Grenzen des Case Management
Bei der Visions Schmiede steht der Mensch ganz im Zentrum, der Mensch mit all seinen Bedürfnissen, Sehnsüchten, Leidenschaften, Talenten und Grenzen. Die Visions Schmiede steht ein für ein klientenzentriertes Modell, das nach unserer Ansicht zentral ist für die Wirksamkeit einer Zusammenarbeit. Vielerorts und im öffentlichen Bereich nicht zuletzt unter dem Spardruck geht leider gerade dieser Fokus verloren. Ein kritischer Aritkel von Martin Mäder über die Entwicklungen im Bereich Case Management zeigt deutlich Gefahren und Grenzen auf.

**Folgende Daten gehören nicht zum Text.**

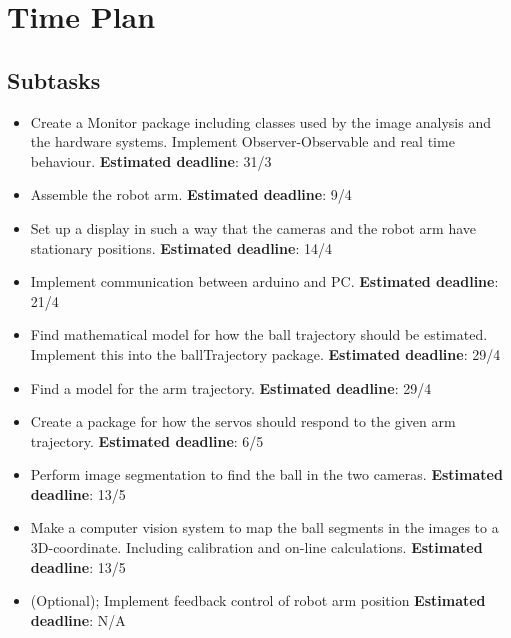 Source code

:\documentclass{article}
\begin{document}
\section{Time Plan}
\subsection{Subtasks}
    \begin{itemize}
        \item Create a Monitor package including classes used by the image analysis and the hardware systems. Implement Observer-Observable and real time behaviour. \textbf{Estimated deadline}: 31/3
        \item Assemble the robot arm. \textbf{Estimated deadline}: 9/4
        \item Set up a display in such a way that the cameras and the robot arm have stationary positions. \textbf{Estimated deadline}: 14/4
        \item Implement communication between arduino and PC. \textbf{Estimated deadline}: 21/4
        \item Find mathematical model for how the ball trajectory should be estimated. Implement this into the ballTrajectory package. \textbf{Estimated deadline}: 29/4
        \item Find a model for the arm trajectory. \textbf{Estimated deadline}: 29/4 
        
        \item Create a package for how the servos should respond to the given arm trajectory. \textbf{Estimated deadline}: 6/5
        \item Perform image segmentation to find the ball in the two cameras. \textbf{Estimated deadline}: 13/5
        \item Make a computer vision system to map the ball segments in the images to a 3D-coordinate. Including calibration and on-line calculations. \textbf{Estimated deadline}: 13/5
        \item (Optional); Implement feedback control of robot arm position \textbf{Estimated deadline}: N/A
    \end{itemize}
    
\end{document}
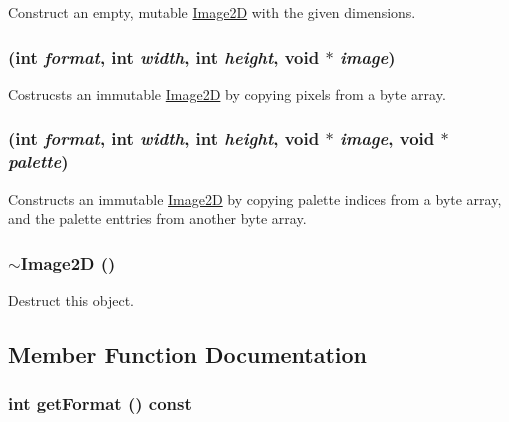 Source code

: Construct an empty, mutable \hyperlink{classm3g_1_1Image2D}{Image2D} with the given dimensions. \hypertarget{classm3g_1_1Image2D_8cf9a47f24ed50fe66686c1117fb048c}{
\subsubsection[{Image2D}]{ (int {\em format}, \/  int {\em width}, \/  int {\em height}, \/  void $\ast$ {\em image})}}
\label{classm3g_1_1Image2D_8cf9a47f24ed50fe66686c1117fb048c}


Costrucsts an immutable \hyperlink{classm3g_1_1Image2D}{Image2D} by copying pixels from a byte array. \hypertarget{classm3g_1_1Image2D_f498914ceac20ff9b1708c55ff1484e6}{
\subsubsection[{Image2D}]{ (int {\em format}, \/  int {\em width}, \/  int {\em height}, \/  void $\ast$ {\em image}, \/  void $\ast$ {\em palette})}}
\label{classm3g_1_1Image2D_f498914ceac20ff9b1708c55ff1484e6}


Constructs an immutable \hyperlink{classm3g_1_1Image2D}{Image2D} by copying palette indices from a byte array, and the palette enttries from another byte array. \hypertarget{classm3g_1_1Image2D_7ac703fe7edbb053dd2246ea1bb43200}{
\subsubsection[{$\sim$Image2D}]{\setlength{\rightskip}{0pt plus 5cm}$\sim${\bf Image2D} ()}}
\label{classm3g_1_1Image2D_7ac703fe7edbb053dd2246ea1bb43200}


Destruct this object. 

\subsection{Member Function Documentation}
\hypertarget{classm3g_1_1Image2D_c08e2752176d267cc4429d4d185975b8}{
\subsubsection[{getFormat}]{\setlength{\rightskip}{0pt plus 5cm}int getFormat () const}}
\label{classm3g_1_1Image2D_c08e2752176d267cc4429d4d185975b8}


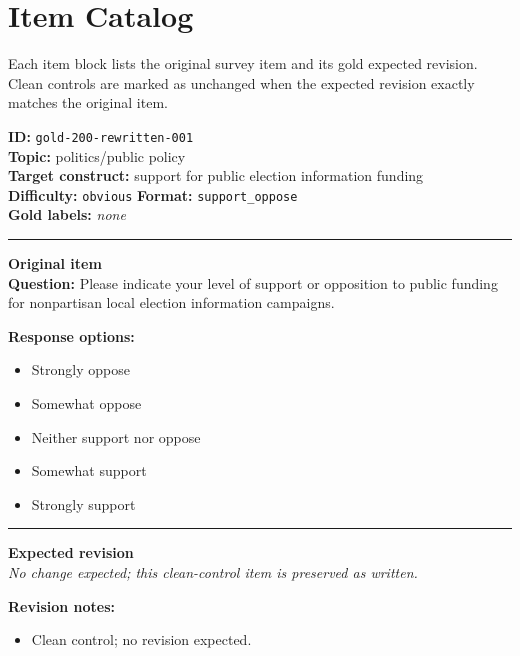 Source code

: \documentclass[10pt,a4paper]{article}
\newcommand{\sectionline}{\vspace{0.15em}\hrule\vspace{0.35em}}
\begin{document}
\section{Item Catalog}
Each item block lists the original survey item and its gold expected revision. Clean controls are marked as unchanged when the expected revision exactly matches the original item.
\begin{tcolorbox}[colframe=CleanGreen,colback=white,colbacktitle=CleanGreen!9,coltitle=black,title={Item 001\hfill Clean control}]
\textbf{ID:} \texttt{gold-200-rewritten-001}\\
\textbf{Topic:} politics/public policy\\
\textbf{Target construct:} support for public election information funding\\
\textbf{Difficulty:} \texttt{obvious} \quad \textbf{Format:} \texttt{support\_oppose}\\
\textbf{Gold labels:} \textit{none}\\
\sectionline
\textbf{Original item}\\
\textbf{Question:} Please indicate your level of support or opposition to public funding for nonpartisan local election information campaigns.
\par\textbf{Response options:}
\begin{itemize}
\item Strongly oppose
\item Somewhat oppose
\item Neither support nor oppose
\item Somewhat support
\item Strongly support
\end{itemize}
\sectionline
\textbf{Expected revision}\\
\textit{No change expected; this clean-control item is preserved as written.}
\par\textbf{Revision notes:}
\begin{itemize}
\item Clean control; no revision expected.
\end{itemize}
\end{tcolorbox}
\end{document}
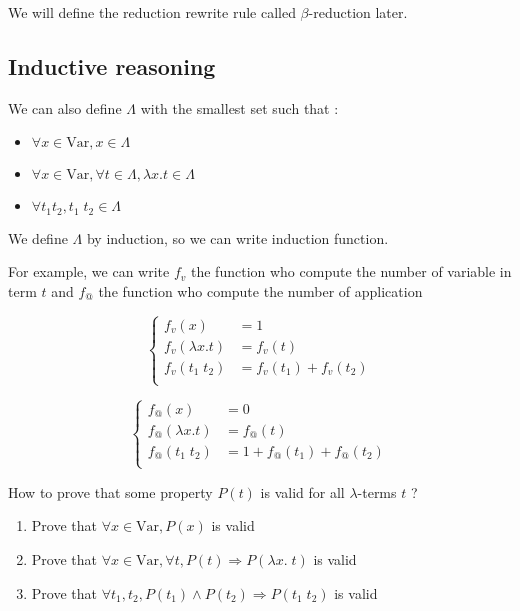 \documentclass{article}
\theoremstyle{plain}
\theoremstyle{plain}
\begin{document}
  We will define the reduction rewrite rule called $\beta$-reduction later.

  \subsection{Inductive reasoning}

  We can also define $\Lambda$ with the smallest set such that :

  \begin{itemize}
    \item $\forall x \in \text{Var}, x \in \Lambda$
    \item $\forall x \in \text{Var}, \forall t \in \Lambda, \lambda x.t \in
      \Lambda$
    \item $\forall t_1 t_2, t_1\; t_2 \in \Lambda$
  \end{itemize}

  We define $\Lambda$ by induction, so we can write induction function.

  For example, we can write $f_v$ the function who compute the number of
  variable in term $t$ and $f_@$ the function who compute the number of
  application
  \begin{multicols}{2}
    \[
        \begin{cases}
            f_v(x) &= 1 \\
            f_v(\lambda x. t) &= f_v(t) \\
            f_v(t_1\; t_2) &= f_v(t_1) + f_v(t_2) \\
        \end{cases}
    \]

    \[
        \begin{cases}
            f_@(x) &= 0 \\
            f_@(\lambda x. t) &= f_@(t) \\
            f_@(t_1\; t_2) &= 1 + f_@(t_1) + f_@(t_2) \\
        \end{cases}
    \]
  \end{multicols}

  How to prove that some property $P(t)$ is valid for all $\lambda$-terms $t$ ?

  \begin{enumerate}
    \item Prove that $\forall x \in \text{Var}, P(x)$ is valid
    \item Prove that $\forall x \in \text{Var}, \forall t, P(t) \Rightarrow
      P(\lambda x.\; t)$ is valid
    \item Prove that $\forall t_1, t_2, P(t_1) \wedge P(t_2) \Rightarrow P(t_1
      \; t_2)$ is valid
  \end{enumerate}
\end{document}
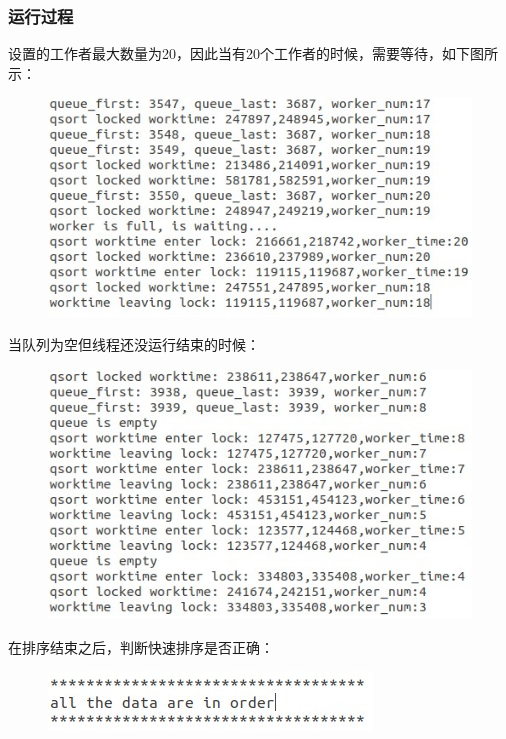 \documentclass[UTF8]{ctexart}
\begin{document}
\subsubsection{运行过程}
设置的工作者最大数量为20，因此当有20个工作者的时候，需要等待，如下图所示：\qquad \par
\begin{figure}[!h]
\centering
\includegraphics[scale = 0.7,bb=0 0 361 186]{2_workerfull.jpg}
\label{img4}
\end{figure}
当队列为空但线程还没运行结束的时候：\par
\begin{figure}[!h]
\centering
\includegraphics[scale = 0.7,bb=0 0 357 211]{2_queue_empty.jpg}
\label{img5}
\end{figure}
在排序结束之后，判断快速排序是否正确：\par
\begin{figure}[!h]
\centering
\includegraphics[scale = 0.7,bb=0 0 234 43]{2_check.jpg}
\label{img6}
\end{figure}
\end{document}
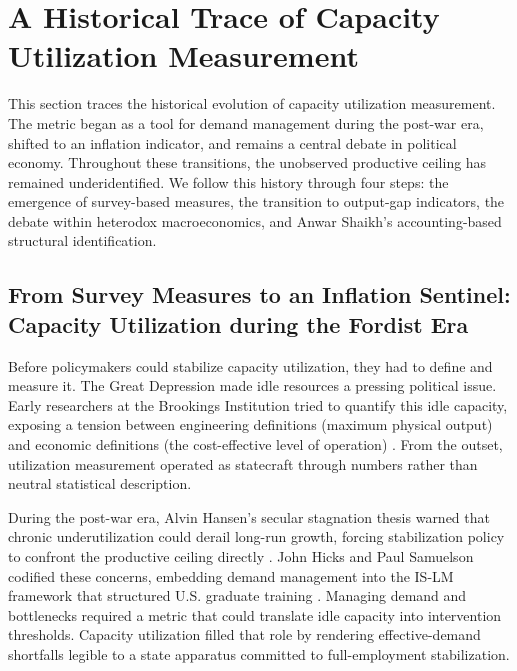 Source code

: \documentclass[11pt]{article}
\begin{document}
\section{A Historical Trace of Capacity Utilization Measurement}
\label{sec:literature_review}

This section traces the historical evolution of capacity utilization measurement. The metric began as a tool for demand management during the post-war era, shifted to an inflation indicator, and remains a central debate in political economy. Throughout these transitions, the unobserved productive ceiling has remained underidentified. We follow this history through four steps: the emergence of survey-based measures, the transition to output-gap indicators, the debate within heterodox macroeconomics, and Anwar Shaikh’s accounting-based structural identification.

\subsection{From Survey Measures to an Inflation Sentinel: Capacity Utilization during the Fordist Era}
\label{subsec:fordist_survey_statecraft}

Before policymakers could stabilize capacity utilization, they had to define and measure it. The Great Depression made idle resources a pressing political issue. Early researchers at the Brookings Institution tried to quantify this idle capacity, exposing a tension between engineering definitions (maximum physical output) and economic definitions (the cost-effective level of operation) \citep{Burns1954, KleinDavid1958}. From the outset, utilization measurement operated as statecraft through numbers rather than neutral statistical description.

During the post-war era, Alvin Hansen's secular stagnation thesis warned that chronic underutilization could derail long-run growth, forcing stabilization policy to confront the productive ceiling directly \citep{Hansen1936, Hansen1941, Barber1987}. John Hicks and Paul Samuelson codified these concerns, embedding demand management into the IS-LM framework that structured U.S. graduate training \citep{Hicks1937, Samuelson1947, Samuelson1948}. Managing demand and bottlenecks required a metric that could translate idle capacity into intervention thresholds. Capacity utilization filled that role by rendering effective-demand shortfalls legible to a state apparatus committed to full-employment stabilization.
\end{document}
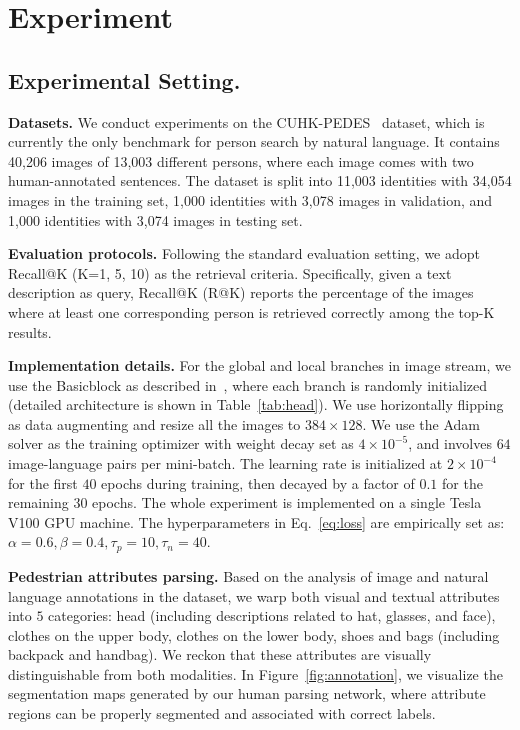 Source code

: \documentclass[runningheads]{llncs}
\begin{document}
\section{Experiment}
\subsection{Experimental Setting.}
\noindent\textbf{Datasets.} We conduct experiments on the CUHK-PEDES~\cite{li2017person} dataset, which is currently the only benchmark for person search by natural language. It contains 40,206 images of 13,003 different persons, where each image comes with two human-annotated sentences. The dataset is split into 11,003 identities with 34,054 images in the training set, 1,000 identities with 3,078 images in validation, and 1,000 identities with 3,074 images in testing set.

\noindent\textbf{Evaluation protocols.} Following the standard evaluation setting, we adopt Recall@K (K=1, 5, 10) as the retrieval criteria. Specifically, given a text description as query, Recall@K (R@K) reports the percentage of the images where at least one corresponding person is retrieved correctly among the top-K results.

\noindent\textbf{Implementation details.} For the global and local branches in image stream, we use the Basicblock as described in~\cite{he2016deep}, where each branch is randomly initialized (detailed architecture is shown in Table~\ref{tab:head}). We use horizontally flipping as data augmenting and resize all the images to $384\times128$.
We use the Adam solver as the training optimizer with weight decay set as $4\times10^{-5}$, and involves $64$ image-language pairs per mini-batch. The learning rate is initialized at $2\times10^{-4}$ for the first $40$ epochs during training, then decayed by a factor of $0.1$ for the remaining $30$ epochs. The whole experiment is implemented on a single Tesla V100 GPU machine. The hyperparameters in Eq.~\ref{eq:loss} are empirically set as: $\alpha=0.6,\beta=0.4,\tau_p=10,\tau_n=40$.

\noindent\textbf{Pedestrian attributes parsing.}
Based on the analysis of image and natural language annotations in the dataset, we warp both visual and textual attributes into $5$ categories: head (including descriptions related to hat, glasses, and face), clothes on the upper body, clothes on the lower body, shoes and bags (including backpack and handbag).
We reckon that these attributes are visually distinguishable from both modalities. In Figure~\ref{fig:annotation}, we visualize the segmentation maps generated by our human parsing network, where attribute regions can be properly segmented and associated with correct labels.
\end{document}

Artikel aus „der arbeitsmarkt“
Quelle: www.derarbeitsmarkt.ch
Die Sozialversicherungen wenden Case Management falsch an. Dieser Meinung sind Exponenten aus der Sozialarbeit, dem ursprünglichen Einsatzgebiet dieses vielseitigen Handlungskonzepts zur individuellen Fallbetreuung. Wegen der Brisanz des Themas hat die Hochschule Luzern eigens eine Tagung veranstaltet.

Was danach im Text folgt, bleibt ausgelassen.